AMENDMENT NO. 1 (this “Amendment”), dated as of January 5, 2016, to the Credit Agreement, dated as of January 6, 2015, by and among NEXPOINT CAPITAL, INC., a Delaware corporation (herein referred to as the “Borrower”), the Banks party thereto from time to time and STATE STREET BANK AND TRUST COMPANY, as agent for the Banks (in such capacity, the “Agent”) (as the same may be further amended, supplemented or otherwise modified from time to time, the “Credit Agreement”).

RECITALS

I. Each term that is defined in the Credit Agreement and not herein defined has the meaning ascribed thereto by the Credit Agreement when used herein.

II. The Borrower desires an amendment to the Credit Agreement upon the terms and conditions herein contained, and the Banks have agreed thereto upon the terms and conditions herein contained.

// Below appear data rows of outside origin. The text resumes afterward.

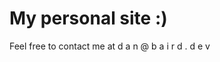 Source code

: # My personal site :)

Feel free to contact me at
<span>d</span>
<span>a</span>
<span>n</span>
<span>@</span>
<span>b</span>
<span>a</span>
<span>i</span>
<span>r</span>
<span>d</span>
<span>.</span>
<span>d</span>
<span>e</span>
<span>v</span>
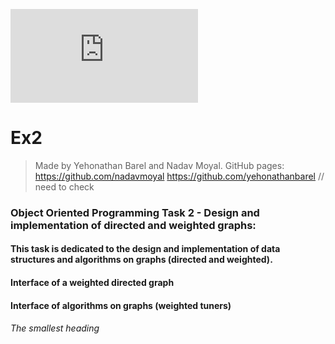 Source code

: ![This is an image](https://upload.wikimedia.org/wikipedia/commons/e/e2/Ariel_University_Logo.pdf)


# Ex2
>Made by Yehonathan Barel and Nadav Moyal.
>GitHub pages:
>https://github.com/nadavmoyal
>https://github.com/yehonathanbarel    // need to check

### Object Oriented Programming Task 2 - Design and implementation of directed and weighted graphs:
####  This task is dedicated to the design and implementation of data structures and algorithms on graphs (directed and weighted).

#### Interface of a weighted directed graph
#### Interface of algorithms on graphs (weighted tuners)
###### The smallest heading

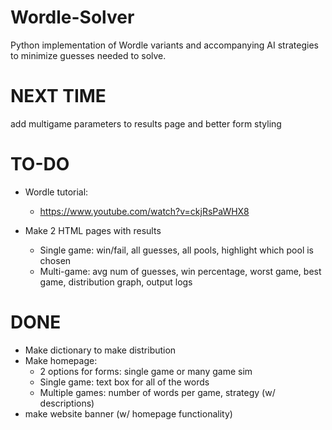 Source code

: # Wordle-Solver
Python implementation of Wordle variants and accompanying AI strategies to minimize guesses needed to solve.


# NEXT TIME
add multigame parameters to results page and better form styling

# TO-DO
- Wordle tutorial:
    - https://www.youtube.com/watch?v=ckjRsPaWHX8

- Make 2 HTML pages with results
    - Single game: win/fail, all guesses, all pools, highlight which pool is chosen
    - Multi-game: avg num of guesses, win percentage, worst game, best game, distribution graph, output logs


# DONE
- Make dictionary to make distribution
- Make homepage:
    - 2 options for forms: single game or many game sim
    - Single game: text box for all of the words
    - Multiple games: number of words per game, strategy (w/ descriptions)
- make website banner (w/ homepage functionality)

NOW, THEREFORE, in consideration of the mutual agreements contained herein and for other good and valuable consideration, the receipt and sufficiency of which are hereby acknowledged, the parties hereto agree as follows:

1. Section 1.01 of the Credit Agreement is hereby amended by adding the following defined terms thereto in appropriate alphabetical order:

Amendment Effective Date” means the Amendment Effective Date as such term is defined in Amendment No. 1 to this Credit Agreement.

Commitment Fee Rate” means, for any date, a rate per annum equal to (a) during the period from the Effective Date to but excluding the Amendment Effective Date, the applicable rate set forth from time to time in this Credit Agreement at which the commitment fee accrues, and (b) at all other times, 0.25%.

Electronic Platform” means an electronic system for the delivery of information (including, without limitation, documents), such as IntraLinks On-Demand Workspaces™ , that may or may not be provided or administered by the Agent or an Affiliate thereof.

Specified Materials” means, collectively, all materials or information provided by or on behalf of the Borrower, as well as documents and other written materials relating to the Borrower or any of its Subsidiaries or Affiliates or any other materials or matters relating to the Loan Documents (including, without limitation, any amendment, restatement, supplement or other modification thereto).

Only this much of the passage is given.